— Record excerpts —

┌──

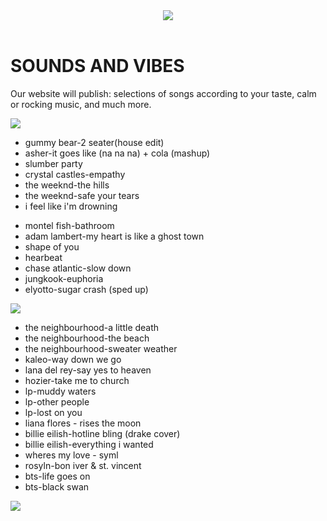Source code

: 
<html>
    <title>selection of music</title>
    <link rel="stylesheet" href="style.css" />
    <body>
    <header>
        <img src="https://learn.logikaschool.com/uploads/student/2889475/658c4aef6b6d0.png"/>
    </header>
    <main>
        <h1>SOUNDS AND VIBES</h1>
        <p>Our website will publish: selections of songs according to your taste, calm or rocking music, and much more.</p>
        <img src="https://learn.logikaschool.com/uploads/student/2889475/658c64da51974.png"/>
        <ul>
            <li>gummy bear-2 seater(house edit)</li>
            <li>asher-it goes like (na na na) + cola (mashup)</li>
            <li>slumber party</li>
            <li>crystal castles-empathy</li>
            <li>the weeknd-the hills</li>
            <li>the weeknd-safe your tears</li>
            <li>i feel like i'm drowning</li>
        </ul>
        <ul>
        <li>montel fish-bathroom</li>
            <li>adam lambert-my heart is like a ghost town</li>
            <li>shape of you</li>
            <li>hearbeat</li>
            <li>chase atlantic-slow down</li>
            <li>jungkook-euphoria</li>
            <li>elyotto-sugar crash (sped up)</li>
        </ul>
        <img src="https://learn.logikaschool.com/uploads/student/2889475/658c68351c431.png"/>
        <ul>
            <li>the neighbourhood-a little death</li>
            <li>the neighbourhood-the beach</li>
            <li>the neighbourhood-sweater weather</li>
            <li>kaleo-way down we go</li>
            <li> lana del rey-say yes to heaven</li>
            <li>hozier-take me to church</li>
            <li> lp-muddy waters</li>
            <li>lp-other people</li>
            <li> lp-lost on you</li>
            <li> liana flores - rises the moon</li>
            <li>billie eilish-hotline bling (drake cover)</li>
            <li>billie eilish-everything i wanted</li>
            <li>wheres my love - syml</li>
            <li>rosyln-bon iver & st. vincent</li>
            <li>bts-life goes on</li>
            <li>bts-black swan</li>
        </ul>
    </main>
    <footer>
        <img src="https://learn.logikaschool.com/uploads/student/2889475/658c8c1f59986.png"/>
    </footer>
    </body>
</html>
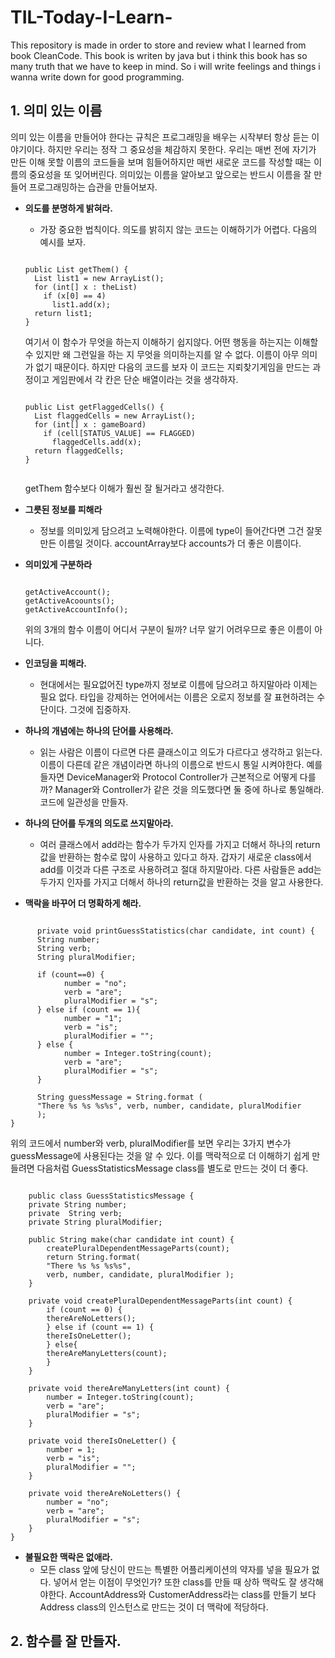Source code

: # TIL-Today-I-Learn-
This repository is made in order to store and review what I learned from book CleanCode. This book is writen by java but i think this book has so many truth that we have to keep in mind. So i will write feelings and things i wanna write down for good programming.<br />


## 1. 의미 있는 이름

<p>의미 있는 이름을 만들어야 한다는 규칙은 프로그래밍을 배우는 시작부터 항상 듣는 이야기이다. 하지만 우리는 정작 그 중요성을 체감하지 못한다. 우리는 매번 전에 자기가 만든 이해 못할 이름의 코드들을 보며 힘들어하지만 매번 새로운 코드를 작성할 때는 이름의 중요성을 또 잊어버린다. 의미있는 이름을 알아보고 앞으로는 반드시 이름을 잘 만들어 프로그래밍하는 습관을 만들어보자.</p>

- **의도를 분명하게 밝혀라.**<br/>
  - 가장 중요한 법칙이다. 의도를 밝히지 않는 코드는 이해하기가 어렵다. 다음의 예시를 보자.<br/>
  <pre><code>
  public List<int[]> getThem() {
    List<int[]> list1 = new ArrayList<int[]>();
    for (int[] x : theList)
      if (x[0] == 4)
        list1.add(x);
    return list1;
  }
  </code></pre>
  여기서 이 함수가 무엇을 하는지 이해하기 쉽지않다. 어떤 행동을 하는지는 이해할 수 있지만 왜 그런일을 하는 지 무엇을 의미하는지를 알 수 없다. 이름이 아무 의미가 없기 때문이다. 하지만 다음의 코드를 보자 이 코드는 지뢰찾기게임을 만드는 과정이고 게임판에서 각 칸은 단순 배열이라는 것을 생각하자.
    <pre><code>
  public List<int[]> getFlaggedCells() {
    List<int[]> flaggedCells = new ArrayList<int[]>();
    for (int[] x : gameBoard)
      if (cell[STATUS_VALUE] == FLAGGED)
        flaggedCells.add(x);
    return flaggedCells;
  }
    </code></pre>
  getThem 함수보다 이해가 훨씬 잘 될거라고 생각한다.
  
- **그릇된 정보를 피해라**
  - 정보를 의미있게 담으려고 노력해야한다. 이름에 type이 들어간다면 그건 잘못 만든 이름일 것이다. accountArray보다 accounts가 더 좋은 이름이다.
  
- **의미있게 구분하라**
    <pre><code>
  getActiveAccount();
  getActiveAcoounts();
  getActiveAccountInfo();
  </code></pre>
  위의 3개의 함수 이름이 어디서 구분이 될까? 너무 알기 어려우므로 좋은 이름이 아니다.
- **인코딩을 피해라.**
    - 현대에서는 필요없어진 type까지 정보로 이름에 담으려고 하지말아라 이제는 필요 없다.
 타입을 강제하는 언어에서는 이름은 오로지 정보를 잘 표현하려는 수단이다. 그것에 집중하자.
- **하나의 개념에는 하나의 단어를 사용해라.**
    - 읽는 사람은 이름이 다르면 다른 클래스이고 의도가 다르다고 생각하고 읽는다. 이름이 다른데 같은 개념이라면 하나의 이름으로 반드시 통일 시켜야한다. 예를 들자면 DeviceManager와 Protocol Controller가 근본적으로 어떻게 다를까? Manager와 Controller가 같은 것을 의도했다면 둘 중에 하나로 통일해라. 코드에 일관성을 만들자.
- **하나의 단어를 두개의 의도로 쓰지말아라.**
    - 여러 클래스에서 add라는 함수가 두가지 인자를 가지고 더해서 하나의 return값을 반환하는 함수로 많이 사용하고 있다고 하자. 갑자기 새로운 class에서 add를 이것과 다른 구조로 사용하려고 절대 하지말아라.
            다른 사람들은 add는 두가지 인자를 가지고 더해서 하나의  return값을 반환하는 것을 알고 사용한다.
- **맥락을 바꾸어 더 명확하게 해라.**
<pre><code>
      private void printGuessStatistics(char candidate, int count) {
      String number;
      String verb;
      String pluralModifier;
      
      if (count==0) {
            number = "no";
            verb = "are";
            pluralModifier = "s";
      } else if (count == 1){
            number = "1";
            verb = "is";
            pluralModifier = "";
      } else {
            number = Integer.toString(count);
            verb = "are";
            pluralModifier = "s";
      }
      
      String guessMessage = String.format (
      "There %s %s %s%s", verb, number, candidate, pluralModifier
      );
}
</code></pre>
위의 코드에서  number와 verb, pluralModifier를 보면 우리는 3가지 변수가 guessMessage에 사용된다는 것을 알 수 있다. 이를 맥락적으로 더 이해하기 쉽게 만들려면 다음처럼 GuessStatisticsMessage class를 별도로 만드는 것이 더 좋다.
<pre><code>
    public class GuessStatisticsMessage {
    private String number;
    private  String verb;
    private String pluralModifier;
    
    public String make(char candidate int count) {
        createPluralDependentMessageParts(count);
        return String.format(
        "There %s %s %s%s",
        verb, number, candidate, pluralModifier );
    }
    
    private void createPluralDependentMessageParts(int count) {
        if (count == 0) {
        thereAreNoLetters();
        } else if (count == 1) {
        thereIsOneLetter();
        } else{
        thereAreManyLetters(count);
        }
    }
    
    private void thereAreManyLetters(int count) {
        number = Integer.toString(count);
        verb = "are";
        pluralModifier = "s";
    }
    
    private void thereIsOneLetter() {
        number = 1;
        verb = "is";
        pluralModifier = "";
    }
    
    private void thereAreNoLetters() {
        number = "no";
        verb = "are";
        pluralModifier = "s";
    }
}
</code></pre>
- **불필요한 맥락은 없애라.**
    - 모든 class 앞에 당신이 만드는 특별한 어플리케이션의 약자를 넣을 필요가 없다. 넣어서 얻는 이점이 무엇인가? 또한 class를 만들 때  상하 맥락도 잘 생각해야한다. AccountAddress와 CustomerAddress라는 class를 만들기 보다 Address class의 인스턴스로 만드는 것이 더 맥락에 적당하다. 
</p>

## 2. 함수를 잘 만들자.
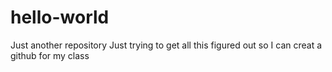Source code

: # hello-world
Just another repository
Just trying to get all this figured out so I can creat a github for my class
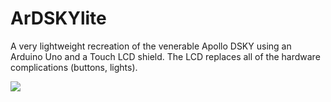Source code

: # ArDSKYlite
A very lightweight recreation of the venerable Apollo DSKY using an Arduino Uno and a Touch LCD shield.  The LCD replaces all of the hardware complications (buttons, lights).

![](https://live.staticflickr.com/65535/49216419402_0b0e591c44_b.jpg)
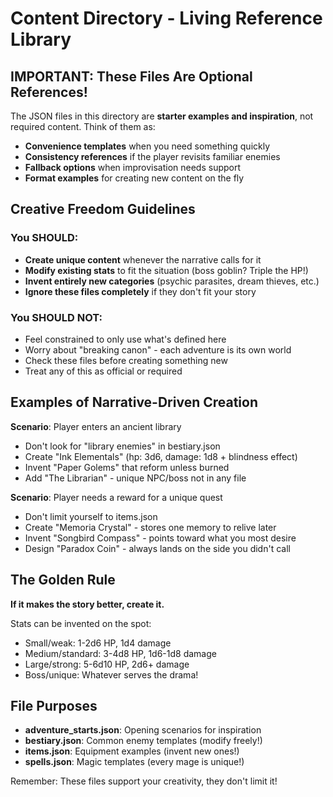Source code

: # Content Directory - Living Reference Library

## IMPORTANT: These Files Are Optional References!

The JSON files in this directory are **starter examples and inspiration**, not required content. Think of them as:

- **Convenience templates** when you need something quickly
- **Consistency references** if the player revisits familiar enemies
- **Fallback options** when improvisation needs support
- **Format examples** for creating new content on the fly

## Creative Freedom Guidelines

### You SHOULD:
- **Create unique content** whenever the narrative calls for it
- **Modify existing stats** to fit the situation (boss goblin? Triple the HP!)
- **Invent entirely new categories** (psychic parasites, dream thieves, etc.)
- **Ignore these files completely** if they don't fit your story

### You SHOULD NOT:
- Feel constrained to only use what's defined here
- Worry about "breaking canon" - each adventure is its own world
- Check these files before creating something new
- Treat any of this as official or required

## Examples of Narrative-Driven Creation

**Scenario**: Player enters an ancient library
- Don't look for "library enemies" in bestiary.json
- Create "Ink Elementals" (hp: 3d6, damage: 1d8 + blindness effect)
- Invent "Paper Golems" that reform unless burned
- Add "The Librarian" - unique NPC/boss not in any file

**Scenario**: Player needs a reward for a unique quest
- Don't limit yourself to items.json
- Create "Memoria Crystal" - stores one memory to relive later
- Invent "Songbird Compass" - points toward what you most desire
- Design "Paradox Coin" - always lands on the side you didn't call

## The Golden Rule

**If it makes the story better, create it.**

Stats can be invented on the spot:
- Small/weak: 1-2d6 HP, 1d4 damage
- Medium/standard: 3-4d8 HP, 1d6-1d8 damage  
- Large/strong: 5-6d10 HP, 2d6+ damage
- Boss/unique: Whatever serves the drama!

## File Purposes

- **adventure_starts.json**: Opening scenarios for inspiration
- **bestiary.json**: Common enemy templates (modify freely!)
- **items.json**: Equipment examples (invent new ones!)
- **spells.json**: Magic templates (every mage is unique!)

Remember: These files support your creativity, they don't limit it!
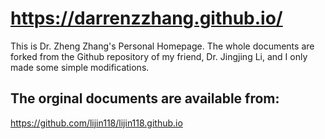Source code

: # https://darrenzzhang.github.io/
This is Dr. Zheng Zhang's Personal Homepage. The whole documents are forked from the Github repository of my friend, Dr. Jingjing Li, and I only made some simple modifications.
## The orginal documents are available from:
https://github.com/lijin118/lijin118.github.io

└──

— Work instructions —
Among the records above, a stretch begins at the line containing "- Check these" and ends at the line containing "Stats can be". Restate that stretch word for word, and nothing else.

— Task answer —
- Check these files before creating something new
- Treat any of this as official or required

## Examples of Narrative-Driven Creation

**Scenario**: Player enters an ancient library
- Don't look for "library enemies" in bestiary.json
- Create "Ink Elementals" (hp: 3d6, damage: 1d8 + blindness effect)
- Invent "Paper Golems" that reform unless burned
- Add "The Librarian" - unique NPC/boss not in any file

**Scenario**: Player needs a reward for a unique quest
- Don't limit yourself to items.json
- Create "Memoria Crystal" - stores one memory to relive later
- Invent "Songbird Compass" - points toward what you most desire
- Design "Paradox Coin" - always lands on the side you didn't call

## The Golden Rule

**If it makes the story better, create it.**

Stats can be invented on the spot:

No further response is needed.